Here is a simple vectorized sum:

fn sumVector(values: []const i32) i32 {
    const Vec4 = @Vector(4, i32);

    var i: usize = 0;
    var acc: Vec4 = @splat(0);

    while (i + 4 <= values.len) : (i += 4) {
        const chunk: Vec4 = .{
            values[i],
            values[i + 1],
            values[i + 2],
            values[i + 3],
        };

        acc += chunk;
    }

    var total: i32 = @reduce(.Add, acc);

    while (i < values.len) : (i += 1) {
        total += values[i];
    }

    return total;
}

The vector accumulator stores four partial sums.

At the end, @reduce combines them into one scalar value.

SIMD Is an Advanced Tool

SIMD can make code faster, but it can also make code harder to read.

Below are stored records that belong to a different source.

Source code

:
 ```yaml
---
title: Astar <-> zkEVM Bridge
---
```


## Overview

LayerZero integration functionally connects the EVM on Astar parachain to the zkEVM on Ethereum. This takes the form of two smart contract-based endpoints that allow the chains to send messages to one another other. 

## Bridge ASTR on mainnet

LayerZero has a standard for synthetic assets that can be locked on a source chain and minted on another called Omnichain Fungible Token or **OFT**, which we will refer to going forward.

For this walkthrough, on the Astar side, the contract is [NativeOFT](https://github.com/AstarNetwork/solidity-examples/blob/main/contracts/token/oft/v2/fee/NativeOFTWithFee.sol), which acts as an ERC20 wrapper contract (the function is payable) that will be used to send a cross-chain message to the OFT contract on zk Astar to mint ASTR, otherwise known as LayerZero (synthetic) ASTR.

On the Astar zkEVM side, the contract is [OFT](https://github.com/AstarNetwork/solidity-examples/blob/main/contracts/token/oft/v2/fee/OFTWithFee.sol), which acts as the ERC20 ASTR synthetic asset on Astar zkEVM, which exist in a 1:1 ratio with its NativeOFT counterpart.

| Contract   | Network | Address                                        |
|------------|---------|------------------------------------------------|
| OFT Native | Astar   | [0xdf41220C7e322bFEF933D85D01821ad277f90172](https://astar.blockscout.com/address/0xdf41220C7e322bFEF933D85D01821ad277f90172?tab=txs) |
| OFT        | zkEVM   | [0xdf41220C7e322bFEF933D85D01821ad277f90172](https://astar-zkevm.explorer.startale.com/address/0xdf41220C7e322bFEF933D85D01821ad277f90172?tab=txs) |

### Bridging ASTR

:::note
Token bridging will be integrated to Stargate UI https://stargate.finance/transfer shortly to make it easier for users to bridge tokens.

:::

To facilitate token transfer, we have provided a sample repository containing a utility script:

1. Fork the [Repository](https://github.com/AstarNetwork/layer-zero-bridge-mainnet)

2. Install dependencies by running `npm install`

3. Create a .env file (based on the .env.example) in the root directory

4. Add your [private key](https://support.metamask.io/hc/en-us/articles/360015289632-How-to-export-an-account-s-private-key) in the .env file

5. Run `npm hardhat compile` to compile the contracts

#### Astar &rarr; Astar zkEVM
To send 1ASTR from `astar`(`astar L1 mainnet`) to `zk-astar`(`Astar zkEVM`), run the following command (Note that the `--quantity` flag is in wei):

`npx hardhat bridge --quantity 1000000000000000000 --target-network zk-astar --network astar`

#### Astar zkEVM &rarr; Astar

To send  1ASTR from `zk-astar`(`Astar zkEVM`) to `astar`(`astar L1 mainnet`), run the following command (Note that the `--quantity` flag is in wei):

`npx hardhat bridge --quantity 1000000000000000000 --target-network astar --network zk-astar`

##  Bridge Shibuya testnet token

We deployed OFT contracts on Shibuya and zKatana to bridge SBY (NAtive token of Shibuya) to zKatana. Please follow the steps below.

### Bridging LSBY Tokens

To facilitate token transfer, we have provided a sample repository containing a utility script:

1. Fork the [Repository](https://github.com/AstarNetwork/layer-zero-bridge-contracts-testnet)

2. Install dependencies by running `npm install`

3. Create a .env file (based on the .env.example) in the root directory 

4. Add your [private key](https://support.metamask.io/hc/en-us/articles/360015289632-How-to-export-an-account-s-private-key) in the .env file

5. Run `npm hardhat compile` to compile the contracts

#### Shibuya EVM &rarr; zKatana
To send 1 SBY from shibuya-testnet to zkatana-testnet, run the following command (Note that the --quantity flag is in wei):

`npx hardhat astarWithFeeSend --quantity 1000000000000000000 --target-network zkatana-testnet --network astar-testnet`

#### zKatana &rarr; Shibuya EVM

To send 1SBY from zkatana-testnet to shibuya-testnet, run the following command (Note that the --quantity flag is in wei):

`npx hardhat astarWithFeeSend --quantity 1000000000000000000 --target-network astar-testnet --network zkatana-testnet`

Start with clear scalar code.

Then profile.

Then use SIMD only when measurement shows that a loop is hot and suitable for vectorization.

A good SIMD candidate usually has:

  • large input arrays
  • simple repeated operations
  • predictable memory access
  • little branching
  • independent elements

Mental Model

SIMD is useful when your program says:

do the same thing to many values

Zig gives you vector types so you can express that directly.

The basic pattern is:

  1. process several items at once with a vector
  2. handle leftover items with scalar code
  3. measure the result

SIMD is not magic. It is a way to use the CPU’s data-parallel hardware explicitly.